No entanto, a acreditar nas sondagens, tanto a sociedade como a própria classe política estão divididas, relativamente a esta questão. Nada como um referendo para apurar a opinião da maioria.

A pré-campanha está já em marcha; os defensores e os opositores dessa medida organizam-se, prestam declarações, procuram espaço nos meios de comunicação, acusam-se mutuamente de alguma coisa, esgrimem argumentos — se é que se lhes pode chamar argumentos... Em suma, fazem aquilo que se espera deles: afiam as garras para a campanha propriamente dita.

Enquanto isso, o público ocupa-se com outras coisas. E o problema dos regionalistas é esse: a maioria da população não parece sentir que a criação das regiões contribua de algum modo para melhorar a sua situação. E eu estou com eles. Tenho alguns motivos para votar contra e, até agora, nenhum para votar a favor.

A saber:

1 — A regionalização vai custar dinheiro.

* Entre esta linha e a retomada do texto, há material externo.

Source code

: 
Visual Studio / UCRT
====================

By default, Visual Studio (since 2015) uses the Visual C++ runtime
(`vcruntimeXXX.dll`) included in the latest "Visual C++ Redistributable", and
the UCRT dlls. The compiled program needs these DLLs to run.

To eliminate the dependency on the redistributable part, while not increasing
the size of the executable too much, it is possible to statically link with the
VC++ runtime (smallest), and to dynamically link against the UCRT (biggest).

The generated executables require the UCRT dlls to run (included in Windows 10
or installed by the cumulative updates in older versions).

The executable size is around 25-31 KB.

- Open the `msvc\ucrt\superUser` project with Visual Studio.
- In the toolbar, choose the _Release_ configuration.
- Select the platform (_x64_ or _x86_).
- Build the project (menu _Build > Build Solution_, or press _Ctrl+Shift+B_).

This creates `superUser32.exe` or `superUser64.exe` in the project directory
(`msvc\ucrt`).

Quanto, ninguém sabe ao certo, mas seguramente bastante mais do que aquilo que os mais pessimistas podem imaginar. Nestas coisas o bom senso manda fazer um cálculo folgado, partindo do princípio de que o dinheiro é sempre pouco; depois dobra-se, porque inevitavelmente há itens imprevisíveis e imponderáveis; por fim, dobra-se novamente, por uma questão de segurança. Se procedermos assim, podemos ter a esperança de, no final, a derrapagem não ser muito grande. Resumindo, não estamos a falar de tostões; estamos a falar de muitos milhões de contos. E, mesmo que o Dr. Fernando Gomes diga que "baratinha, baratinha, é a ditadura", quero essas contas bem feitas, porque se trata do "meu" dinheiro; além disso, a escolha não é entre ditadura e regionalização.

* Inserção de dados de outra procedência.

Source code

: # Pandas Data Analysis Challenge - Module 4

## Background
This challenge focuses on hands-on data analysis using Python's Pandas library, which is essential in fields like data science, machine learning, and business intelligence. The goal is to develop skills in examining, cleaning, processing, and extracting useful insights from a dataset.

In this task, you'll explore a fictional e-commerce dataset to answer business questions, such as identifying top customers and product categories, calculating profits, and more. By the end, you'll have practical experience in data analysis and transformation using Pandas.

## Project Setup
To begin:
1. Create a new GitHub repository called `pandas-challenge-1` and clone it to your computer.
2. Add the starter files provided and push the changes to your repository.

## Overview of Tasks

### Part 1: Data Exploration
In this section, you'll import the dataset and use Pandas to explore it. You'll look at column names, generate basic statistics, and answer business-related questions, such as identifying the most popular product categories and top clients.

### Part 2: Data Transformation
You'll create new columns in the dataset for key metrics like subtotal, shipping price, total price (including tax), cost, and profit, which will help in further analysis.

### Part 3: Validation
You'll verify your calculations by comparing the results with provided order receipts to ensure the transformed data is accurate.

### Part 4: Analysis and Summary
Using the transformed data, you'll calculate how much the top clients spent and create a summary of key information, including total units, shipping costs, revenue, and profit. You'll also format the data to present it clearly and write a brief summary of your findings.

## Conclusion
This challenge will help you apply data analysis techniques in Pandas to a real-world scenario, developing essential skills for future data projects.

2 — A regionalização vai aproximar o poder dos cidadãos, dizem-me. Se estão a falar de proximidade geográfica, estou inteiramente de acordo. Como não poderia estar?! E daí? O que é que eu ganho com isso? Não sinto que o meu presidente da câmara esteja mais próximo de mim que o presidente da república, o primeiro-ministro ou os deputados. Reconheço que a decisão das questões específicas e exclusivas do meu concelho devem ser resolvidas aqui e não num gabinete lisboeta ou de uma qualquer futura sede de região. Mas continuo sem vislumbrar o que é que poderia justificar a existência de uma estrutura político-administrativa intermédia. É verdade que há problemas que ultrapassam os limites de um município sem chegarem a ter uma dimensão nacional. Haverá certamente vantagem em encarar questões como o abastecimento de água, o saneamento, as infra-estruturas rodoviárias, numa perspectiva supra-municipal. O que me parece é que essas questões exigem a intervenção da administração central em colaboração com os municípios envolvidos, ou podem ser resolvidos pontualmente pela simples associação dos municípios interessados, deixando de lado aqueles que não são afectados. Parece-me mais vantajoso procurar soluções concretas e flexíveis para problemas específicos, a partir das estruturas administrativas já existentes — ainda que seja necessário submetê-las a aperfeiçoamentos — do que criar de raiz novas estruturas, necessariamente onerosas, rígidas e burocráticas.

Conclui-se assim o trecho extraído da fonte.